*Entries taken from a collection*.
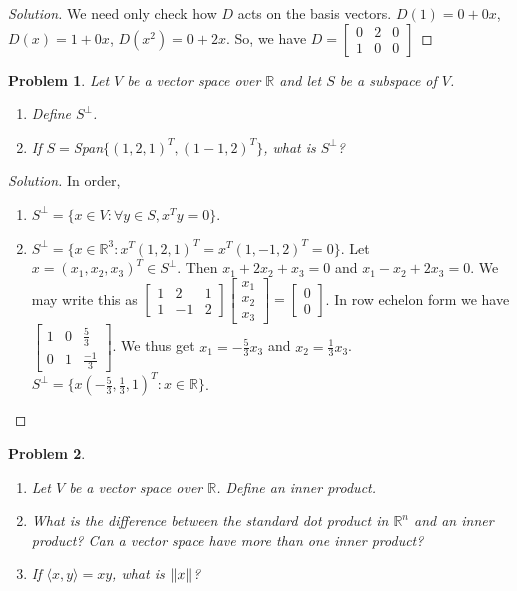 \documentclass{article}
\theoremstyle{mystyle}
\newtheorem{problem}{Problem}[section]
\begin{document}
\begin{proof}[Solution]
We need only check how $D$ acts on the basis vectors. $D(1) = 0+0x$, $D(x) = 1+0x$, $D(x^2) = 0+2x$. So, we have $D = \begin{bmatrix} 0 & 2 & 0 \\ 1 & 0 & 0 \end{bmatrix}$
\end{proof}
\begin{problem}
Let $V$ be a vector space over $\mathbb{R}$ and let $S$ be a subspace of $V$.
\begin{enumerate}
    \item Define $S^{\perp}$.
    \item If $S = $Span$\{ (1,2,1)^T, (1-1,2)^T\}$, what is $S^{\perp}$?
\end{enumerate}
\end{problem}
\begin{proof}[Solution]
In order,
\begin{enumerate}
    \item $S^{\perp} = \{x\in V: \forall y\in S, x^T y = 0\}$.
    \item $S^{\perp} = \{x\in \mathbb{R}^3: x^T (1,2,1)^T = x^T(1,-1,2)^T = 0\}$. Let $x = (x_1,x_2,x_3)^T \in S^{\perp}$. Then $x_1+2x_2+x_3=0$ and $x_1-x_2+2x_3 = 0$. We may write this as $\begin{bmatrix} 1 & 2 & 1 \\ 1 & -1 & 2 \end{bmatrix} \begin{bmatrix} x_1 \\ x_2\\ x_3 \end{bmatrix} = \begin{bmatrix} 0 \\ 0 \end{bmatrix}$. In row echelon form we have $\begin{bmatrix} 1 & 0 & \frac{5}{3} \\ 0 & 1 & \frac{-1}{3} \end{bmatrix}$. We thus get $x_1 = - \frac{5}{3}x_3$ and $x_2 = \frac{1}{3} x_3$.  $S^{\perp} = \{x(-\frac{5}{3}, \frac{1}{3}, 1)^T: x\in \mathbb{R}\}$.
\end{enumerate}
\end{proof}
\begin{problem}
\begin{enumerate}
    \item Let $V$ be a vector space over $\mathbb{R}$. Define an inner product.
    \item What is the difference between the standard dot product in $\mathbb{R}^n$ and an inner product? Can a vector space have more than one inner product?
    \item If $\langle x,y \rangle = xy$, what is $\norm{x}$?
\end{enumerate}
\end{problem}
\end{document}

*EXERCISE PROMPT*. The task calls for every record to be transcribed exactly, with no images included.

*TASK RESPONSE*.
 \documentclass{article}
\theoremstyle{mystyle}
\newtheorem{problem}{Problem}[section]
\begin{document}
\begin{proof}[Solution]
We need only check how $D$ acts on the basis vectors. $D(1) = 0+0x$, $D(x) = 1+0x$, $D(x^2) = 0+2x$. So, we have $D = \begin{bmatrix} 0 & 2 & 0 \\ 1 & 0 & 0 \end{bmatrix}$
\end{proof}
\begin{problem}
Let $V$ be a vector space over $\mathbb{R}$ and let $S$ be a subspace of $V$.
\begin{enumerate}
    \item Define $S^{\perp}$.
    \item If $S = $Span$\{ (1,2,1)^T, (1-1,2)^T\}$, what is $S^{\perp}$?
\end{enumerate}
\end{problem}
\begin{proof}[Solution]
In order,
\begin{enumerate}
    \item $S^{\perp} = \{x\in V: \forall y\in S, x^T y = 0\}$.
    \item $S^{\perp} = \{x\in \mathbb{R}^3: x^T (1,2,1)^T = x^T(1,-1,2)^T = 0\}$. Let $x = (x_1,x_2,x_3)^T \in S^{\perp}$. Then $x_1+2x_2+x_3=0$ and $x_1-x_2+2x_3 = 0$. We may write this as $\begin{bmatrix} 1 & 2 & 1 \\ 1 & -1 & 2 \end{bmatrix} \begin{bmatrix} x_1 \\ x_2\\ x_3 \end{bmatrix} = \begin{bmatrix} 0 \\ 0 \end{bmatrix}$. In row echelon form we have $\begin{bmatrix} 1 & 0 & \frac{5}{3} \\ 0 & 1 & \frac{-1}{3} \end{bmatrix}$. We thus get $x_1 = - \frac{5}{3}x_3$ and $x_2 = \frac{1}{3} x_3$.  $S^{\perp} = \{x(-\frac{5}{3}, \frac{1}{3}, 1)^T: x\in \mathbb{R}\}$.
\end{enumerate}
\end{proof}
\begin{problem}
\begin{enumerate}
    \item Let $V$ be a vector space over $\mathbb{R}$. Define an inner product.
    \item What is the difference between the standard dot product in $\mathbb{R}^n$ and an inner product? Can a vector space have more than one inner product?
    \item If $\langle x,y \rangle = xy$, what is $\norm{x}$?
\end{enumerate}
\end{problem}
\end{document}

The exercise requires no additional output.